## Task item
Every record below should be copied exactly, with the pictures left out.

## Given information
==============================
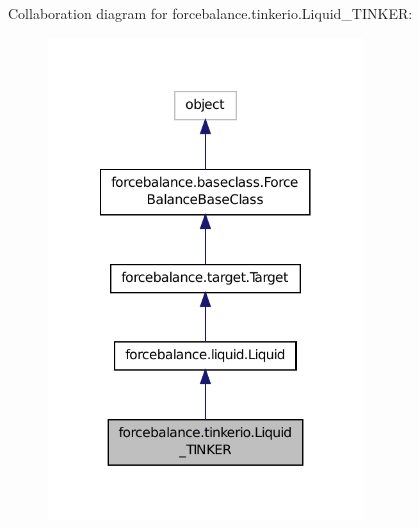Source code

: Collaboration diagram for forcebalance.\-tinkerio.\-Liquid\-\_\-\-T\-I\-N\-K\-E\-R\-:
\nopagebreak
\begin{figure}[H]
\begin{center}
\leavevmode
\includegraphics[width=236pt]{classforcebalance_1_1tinkerio_1_1Liquid__TINKER__coll__graph}
\end{center}
\end{figure}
==============================
## Completed task
Source code

: Collaboration diagram for forcebalance.\-tinkerio.\-Liquid\-\_\-\-T\-I\-N\-K\-E\-R\-:
\nopagebreak
\begin{figure}[H]
\begin{center}
\leavevmode
\includegraphics[width=236pt]{classforcebalance_1_1tinkerio_1_1Liquid__TINKER__coll__graph}
\end{center}
\end{figure}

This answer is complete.